June 12 (Bloomberg) -- The union whose strike has paralyzed production at the world’s three largest platinum companies has agreed to the employers’ plan that may end a more than four-month pay strike.
“In principle they agree,” Association of Mineworkers and Construction Union President Joseph Mathunjwa said today at an Impala Platinum Holdings Ltd. meeting with miners. While workers’ acceptance of the proposal is “a breakthrough,” they have conditions to their assent relating to issues including back pay, the length of the agreement, reinstatement of jobs and living-out allowances, he said. The leader also met with employees at Anglo American Platinum Ltd. and Lonmin Plc.
Undertakings have been reached “in principle” with the union’s leaders covering wages and conditions of employment, the producers said in a joint statement. Platinum and palladium prices dropped on the news.
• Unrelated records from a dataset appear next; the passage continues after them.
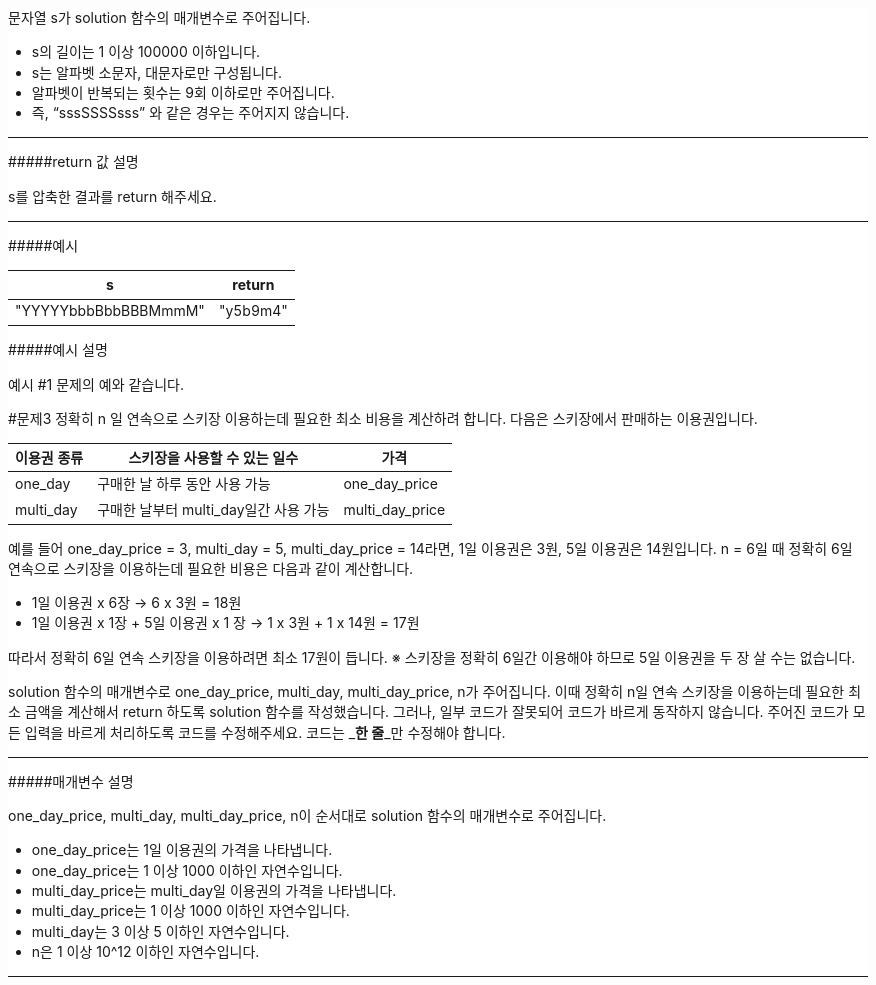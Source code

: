 문자열 s가 solution 함수의 매개변수로 주어집니다.

* s의 길이는 1 이상 100000 이하입니다.
* s는 알파벳 소문자, 대문자로만 구성됩니다.
* 알파벳이 반복되는 횟수는 9회 이하로만 주어집니다.
 * 즉, “sssSSSSsss” 와 같은 경우는 주어지지 않습니다.

---

#####return 값 설명

s를 압축한 결과를 return 해주세요.

---

#####예시

| s                    | return   |
| -------------------- | -------- |
| "YYYYYbbbBbbBBBMmmM" | "y5b9m4" |

#####예시 설명

예시 #1
문제의 예와 같습니다.



#문제3
정확히 n 일 연속으로 스키장 이용하는데 필요한 최소 비용을 계산하려 합니다. 다음은 스키장에서 판매하는 이용권입니다.

| 이용권 종류 | 스키장을 사용할 수 있는 일수          | 가격            |
| ----------- | ------------------------------------- | --------------- |
| one_day     | 구매한 날 하루 동안 사용 가능         | one_day_price   |
| multi_day   | 구매한 날부터 multi_day일간 사용 가능 | multi_day_price |

예를 들어 one_day_price = 3, multi_day = 5, multi_day_price = 14라면, 1일 이용권은 3원, 5일 이용권은 14원입니다. n = 6일 때 정확히 6일 연속으로 스키장을 이용하는데 필요한 비용은 다음과 같이 계산합니다.

* 1일 이용권 x 6장 → 6 x 3원 = 18원
* 1일 이용권 x 1장 + 5일 이용권 x 1 장 → 1 x 3원 + 1 x 14원 = 17원

따라서 정확히 6일 연속 스키장을 이용하려면 최소 17원이 듭니다.
※ 스키장을 정확히 6일간 이용해야 하므로 5일 이용권을 두 장 살 수는 없습니다.

solution 함수의 매개변수로 one_day_price, multi_day, multi_day_price, n가 주어집니다. 이때 정확히 n일 연속 스키장을 이용하는데 필요한 최소 금액을 계산해서 return 하도록 solution 함수를 작성했습니다. 그러나, 일부 코드가 잘못되어 코드가 바르게 동작하지 않습니다. 주어진 코드가 모든 입력을 바르게 처리하도록 코드를 수정해주세요. 코드는 _**한 줄**_만 수정해야 합니다.

---

#####매개변수 설명

one_day_price, multi_day, multi_day_price, n이 순서대로 solution 함수의 매개변수로 주어집니다.

* one_day_price는 1일 이용권의 가격을 나타냅니다.
* one_day_price는 1 이상 1000 이하인 자연수입니다.
* multi_day_price는 multi_day일 이용권의 가격을 나타냅니다.
* multi_day_price는 1 이상 1000 이하인 자연수입니다.
* multi_day는 3 이상 5 이하인 자연수입니다.
* n은 1 이상 10^12 이하인 자연수입니다.

---
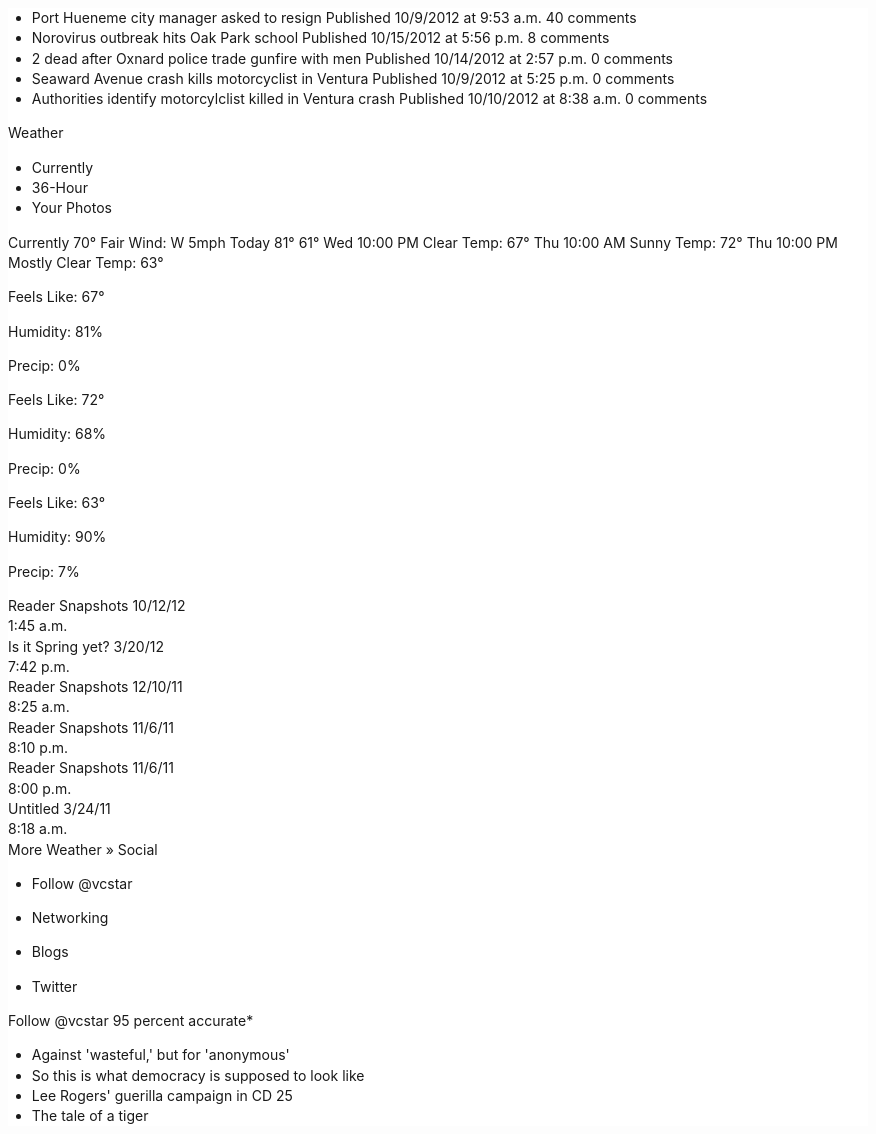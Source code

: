 *   Port Hueneme city manager asked to resign Published 10/9/2012 at 9:53 a.m. 40 comments
*   Norovirus outbreak hits Oak Park school Published 10/15/2012 at 5:56 p.m. 8 comments
*   2 dead after Oxnard police trade gunfire with men Published 10/14/2012 at 2:57 p.m. 0 comments
*   Seaward Avenue crash kills motorcyclist in Ventura Published 10/9/2012 at 5:25 p.m. 0 comments
*   Authorities identify motorcylclist killed in Ventura crash Published 10/10/2012 at 8:38 a.m. 0 comments

Weather

*   Currently
*   36-Hour
*   Your Photos

Currently 70° Fair Wind: W 5mph Today 81° 61° Wed 10:00 PM Clear Temp: 67° Thu 10:00 AM Sunny Temp: 72° Thu 10:00 PM Mostly Clear Temp: 63°

Feels Like: 67°

Humidity: 81%

Precip: 0%

Feels Like: 72°

Humidity: 68%

Precip: 0%

Feels Like: 63°

Humidity: 90%

Precip: 7%

Reader Snapshots 10/12/12  
1:45 a.m.  
Is it Spring yet? 3/20/12  
7:42 p.m.  
Reader Snapshots 12/10/11  
8:25 a.m.  
Reader Snapshots 11/6/11  
8:10 p.m.  
Reader Snapshots 11/6/11  
8:00 p.m.  
Untitled 3/24/11  
8:18 a.m.  
More Weather » Social

*   Follow @vcstar

*   Networking
*   Blogs
*   Twitter

Follow @vcstar 95 percent accurate\*

*   Against 'wasteful,' but for 'anonymous'
*   So this is what democracy is supposed to look like
*   Lee Rogers' guerilla campaign in CD 25
*   The tale of a tiger
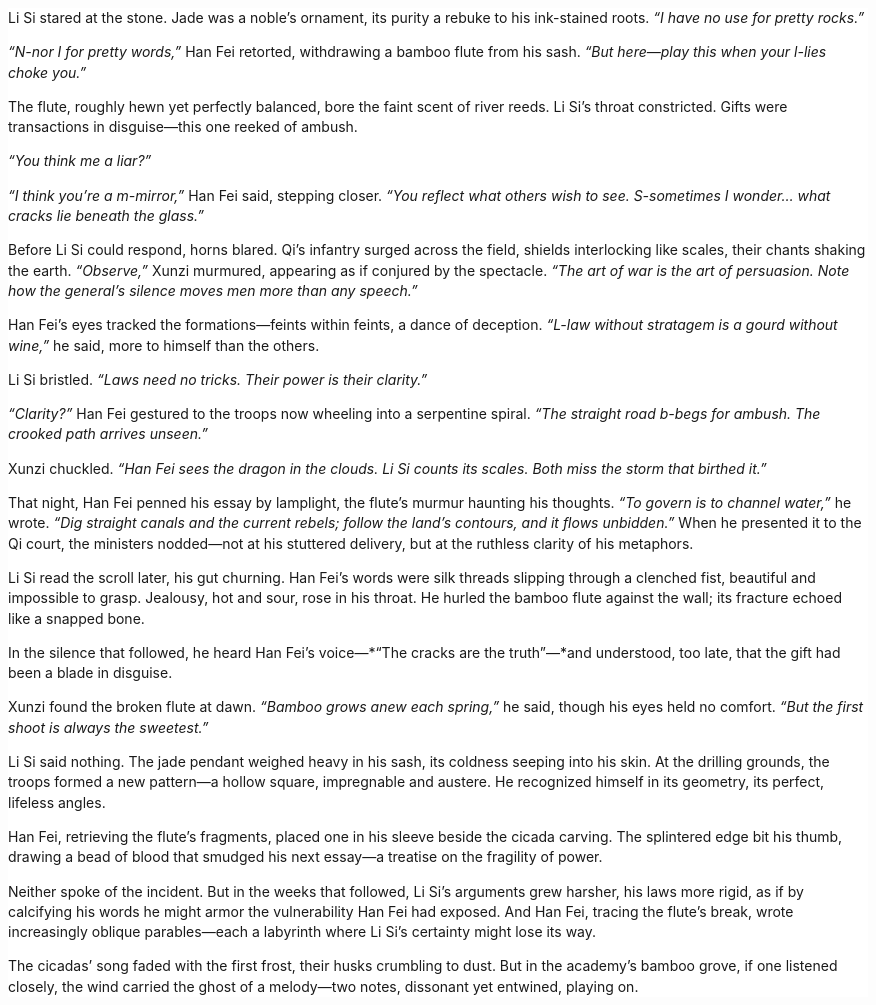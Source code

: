 Li Si stared at the stone. Jade was a noble’s ornament, its purity a rebuke to his ink-stained roots. *“I have no use for pretty rocks.”*  

*“N-nor I for pretty words,”* Han Fei retorted, withdrawing a bamboo flute from his sash. *“But here—play this when your l-lies choke you.”*  

The flute, roughly hewn yet perfectly balanced, bore the faint scent of river reeds. Li Si’s throat constricted. Gifts were transactions in disguise—this one reeked of ambush.  

*“You think me a liar?”*  

*“I think you’re a m-mirror,”* Han Fei said, stepping closer. *“You reflect what others wish to see. S-sometimes I wonder… what cracks lie beneath the glass.”*  

Before Li Si could respond, horns blared. Qi’s infantry surged across the field, shields interlocking like scales, their chants shaking the earth. *“Observe,”* Xunzi murmured, appearing as if conjured by the spectacle. *“The art of war is the art of persuasion. Note how the general’s silence moves men more than any speech.”*  

Han Fei’s eyes tracked the formations—feints within feints, a dance of deception. *“L-law without stratagem is a gourd without wine,”* he said, more to himself than the others.  

Li Si bristled. *“Laws need no tricks. Their power is their clarity.”*  

*“Clarity?”* Han Fei gestured to the troops now wheeling into a serpentine spiral. *“The straight road b-begs for ambush. The crooked path arrives unseen.”*  

Xunzi chuckled. *“Han Fei sees the dragon in the clouds. Li Si counts its scales. Both miss the storm that birthed it.”*  

That night, Han Fei penned his essay by lamplight, the flute’s murmur haunting his thoughts. *“To govern is to channel water,”* he wrote. *“Dig straight canals and the current rebels; follow the land’s contours, and it flows unbidden.”* When he presented it to the Qi court, the ministers nodded—not at his stuttered delivery, but at the ruthless clarity of his metaphors.  

Li Si read the scroll later, his gut churning. Han Fei’s words were silk threads slipping through a clenched fist, beautiful and impossible to grasp. Jealousy, hot and sour, rose in his throat. He hurled the bamboo flute against the wall; its fracture echoed like a snapped bone.  

In the silence that followed, he heard Han Fei’s voice—*“The cracks are the truth”—*and understood, too late, that the gift had been a blade in disguise.  

Xunzi found the broken flute at dawn. *“Bamboo grows anew each spring,”* he said, though his eyes held no comfort. *“But the first shoot is always the sweetest.”*  

Li Si said nothing. The jade pendant weighed heavy in his sash, its coldness seeping into his skin. At the drilling grounds, the troops formed a new pattern—a hollow square, impregnable and austere. He recognized himself in its geometry, its perfect, lifeless angles.  

Han Fei, retrieving the flute’s fragments, placed one in his sleeve beside the cicada carving. The splintered edge bit his thumb, drawing a bead of blood that smudged his next essay—a treatise on the fragility of power.  

Neither spoke of the incident. But in the weeks that followed, Li Si’s arguments grew harsher, his laws more rigid, as if by calcifying his words he might armor the vulnerability Han Fei had exposed. And Han Fei, tracing the flute’s break, wrote increasingly oblique parables—each a labyrinth where Li Si’s certainty might lose its way.  

The cicadas’ song faded with the first frost, their husks crumbling to dust. But in the academy’s bamboo grove, if one listened closely, the wind carried the ghost of a melody—two notes, dissonant yet entwined, playing on.
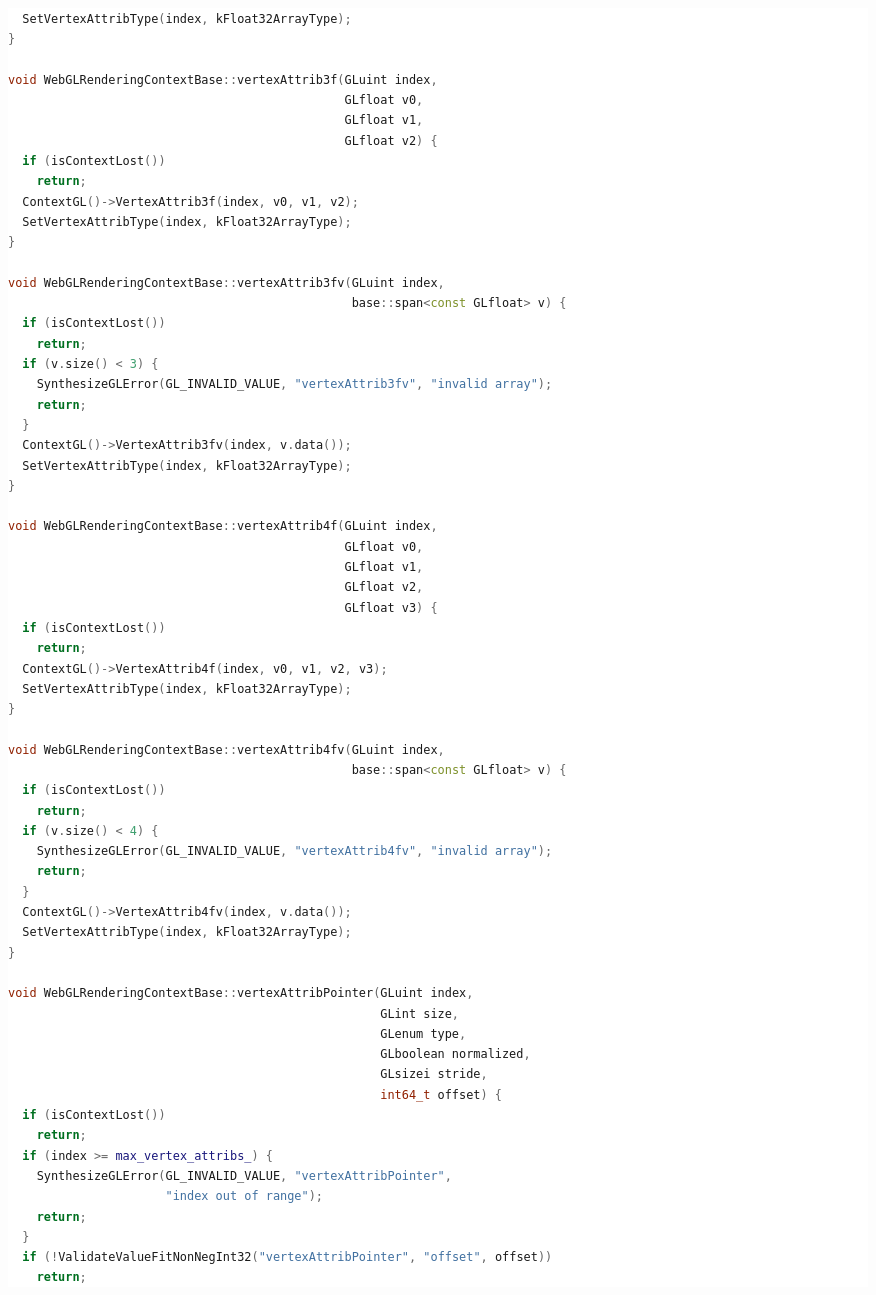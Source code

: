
 ```cpp
  SetVertexAttribType(index, kFloat32ArrayType);
}

void WebGLRenderingContextBase::vertexAttrib3f(GLuint index,
                                               GLfloat v0,
                                               GLfloat v1,
                                               GLfloat v2) {
  if (isContextLost())
    return;
  ContextGL()->VertexAttrib3f(index, v0, v1, v2);
  SetVertexAttribType(index, kFloat32ArrayType);
}

void WebGLRenderingContextBase::vertexAttrib3fv(GLuint index,
                                                base::span<const GLfloat> v) {
  if (isContextLost())
    return;
  if (v.size() < 3) {
    SynthesizeGLError(GL_INVALID_VALUE, "vertexAttrib3fv", "invalid array");
    return;
  }
  ContextGL()->VertexAttrib3fv(index, v.data());
  SetVertexAttribType(index, kFloat32ArrayType);
}

void WebGLRenderingContextBase::vertexAttrib4f(GLuint index,
                                               GLfloat v0,
                                               GLfloat v1,
                                               GLfloat v2,
                                               GLfloat v3) {
  if (isContextLost())
    return;
  ContextGL()->VertexAttrib4f(index, v0, v1, v2, v3);
  SetVertexAttribType(index, kFloat32ArrayType);
}

void WebGLRenderingContextBase::vertexAttrib4fv(GLuint index,
                                                base::span<const GLfloat> v) {
  if (isContextLost())
    return;
  if (v.size() < 4) {
    SynthesizeGLError(GL_INVALID_VALUE, "vertexAttrib4fv", "invalid array");
    return;
  }
  ContextGL()->VertexAttrib4fv(index, v.data());
  SetVertexAttribType(index, kFloat32ArrayType);
}

void WebGLRenderingContextBase::vertexAttribPointer(GLuint index,
                                                    GLint size,
                                                    GLenum type,
                                                    GLboolean normalized,
                                                    GLsizei stride,
                                                    int64_t offset) {
  if (isContextLost())
    return;
  if (index >= max_vertex_attribs_) {
    SynthesizeGLError(GL_INVALID_VALUE, "vertexAttribPointer",
                      "index out of range");
    return;
  }
  if (!ValidateValueFitNonNegInt32("vertexAttribPointer", "offset", offset))
    return;
```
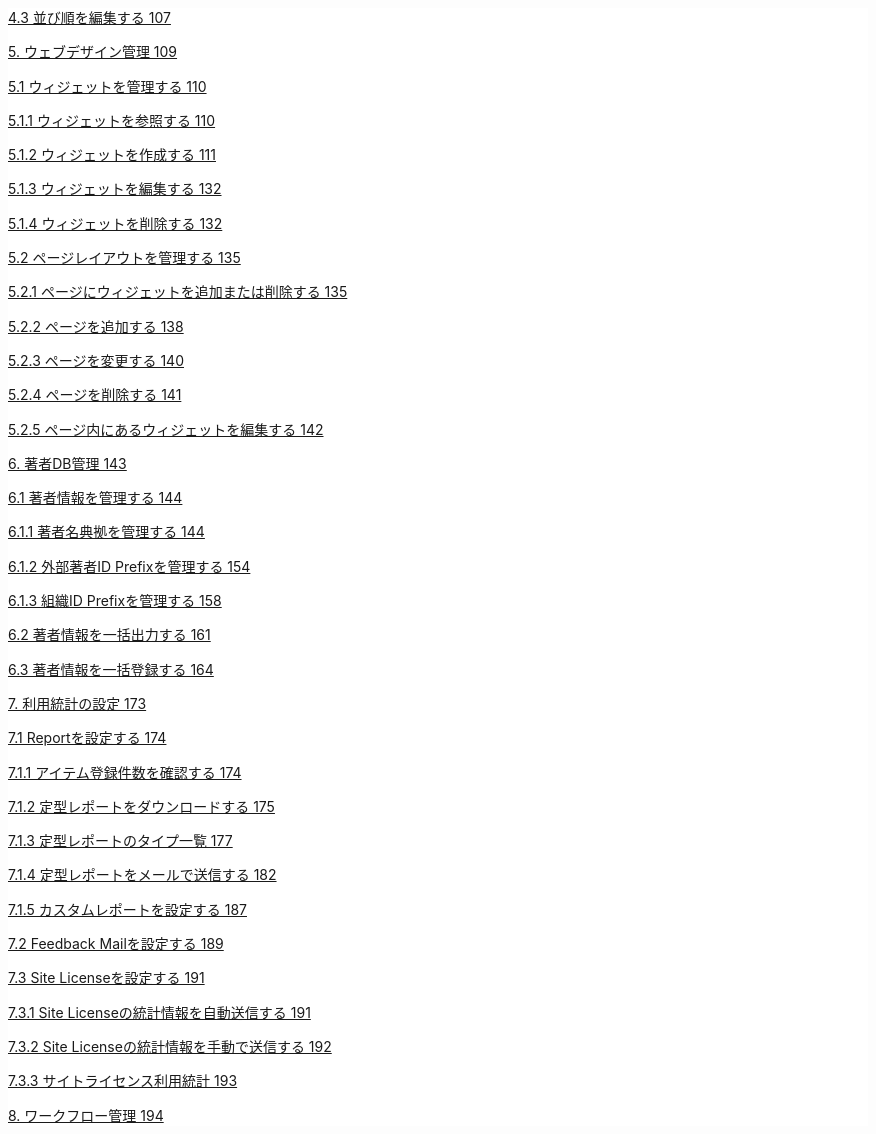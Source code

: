 [4.3 並び順を編集する 107](#並び順を編集する)

[5. ウェブデザイン管理 109](#ウェブデザイン管理)

[5.1 ウィジェットを管理する 110](#ウィジェットを管理する)

[5.1.1 ウィジェットを参照する 110](#ウィジェットを参照する)

[5.1.2 ウィジェットを作成する 111](#ウィジェットを作成する)

[5.1.3 ウィジェットを編集する 132](#ウィジェットを編集する)

[5.1.4 ウィジェットを削除する 132](#ウィジェットを削除する)

[5.2 ページレイアウトを管理する 135](#ページレイアウトを管理する)

[5.2.1 ページにウィジェットを追加または削除する 135](#ページにウィジェットを追加または削除する)

[5.2.2 ページを追加する 138](#ページを追加する)

[5.2.3 ページを変更する 140](#ページを変更する)

[5.2.4 ページを削除する 141](#ページを削除する)

[5.2.5 ページ内にあるウィジェットを編集する 142](#ページ内にあるウィジェットを編集する)

[6. 著者DB管理 143](#著者db管理)

[6.1 著者情報を管理する 144](#著者情報を管理する)

[6.1.1 著者名典拠を管理する 144](#著者名典拠を管理する)

[6.1.2 外部著者ID Prefixを管理する 154](#外部著者id-prefixを管理する)

[6.1.3 組織ID Prefixを管理する 158](#組織id-prefixを管理する)

[6.2 著者情報を一括出力する 161](#著者情報を一括出力する)

[6.3 著者情報を一括登録する 164](#著者情報を一括登録する)

[7. 利用統計の設定 173](#利用統計の設定)

[7.1 Reportを設定する 174](#reportを設定する)

[7.1.1 アイテム登録件数を確認する 174](#アイテム登録件数を確認する)

[7.1.2 定型レポートをダウンロードする 175](#定型レポートをダウンロードする)

[7.1.3 定型レポートのタイプ一覧 177](#定型レポートのタイプ一覧)

[7.1.4 定型レポートをメールで送信する 182](#定型レポートをメールで送信する)

[7.1.5 カスタムレポートを設定する 187](#カスタムレポートを設定する)

[7.2 Feedback Mailを設定する 189](#feedback-mailを設定する)

[7.3 Site Licenseを設定する 191](#site-licenseを設定する)

[7.3.1 Site Licenseの統計情報を自動送信する 191](#site-licenseの統計情報を自動送信する)

[7.3.2 Site Licenseの統計情報を手動で送信する 192](#site-licenseの統計情報を手動で送信する)

[7.3.3 サイトライセンス利用統計 193](#サイトライセンス利用統計)

[8. ワークフロー管理 194](#ワークフロー管理)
More than 70,000 members of the union have been on a strike over pay since Jan. 23 in the country that accounts for about 70 percent of global mined platinum production. The companies say workers have missed out on 9.9 billion rand ($926 million) in wages and that they have lost 22.2 billion rand in revenue.
Mineral Resources Minister Ngoako Ramatlhodi said June 9 he was withdrawing from efforts to resolve the walkout.
“It was getting to the point where there was very limited visibility after the minister left the process so this is coming as a surprise,” Tyler Broda, a London-based mining analyst at Nomura International Plc, said by phone. “That’s what the equities and the metal prices are showing at the moment.”
Impala proposed to improve the basic monthly wage of its lowest-paid miners by 1,000 rand ($94) in the first and second years, AMCU Treasurer Jimmy Gama told workers as he read from a letter by the company dated yesterday. That compares with a previous plan of 580 rand in year one and 680 rand in year two.
It also proposed an increase of 950 rand a month in years three to five of the proposal, compared with 750 rand in year three, 840 rand in year four, and 900 rand in year five, he said.
Living-out allowances will remain at constant 2013 levels, Impala said in a statement.
“The process is a very sensitive one and we will ensure that we act in good faith,” Charmane Russell, a spokeswoman for the three producers at Russell and Associates, said in an e-mail.
Impala shares were little changed at 113 rand by the close in Johannesburg. Anglo American Platinum declined 1.7 percent to 470.26 rand, while Lonmin surged 8.9 percent, the most since Jan. 31, 2013, to 257.7 pence in London.
Platinum for immediate delivery fell 3 percent to $1,437.35 an ounce at 5:43 p.m. in London and palladium sank 4.7 percent to $820.50 an ounce.
“The only agreement we have is that the union will go back to members and refresh its mandate,” Impala spokesman Johan Theron said by phone. The companies and the AMCU will hold further talks should union members respond positively, Theron said.
The AMCU will hold another meeting with members once it’s met with the producers, Mathunjwa said.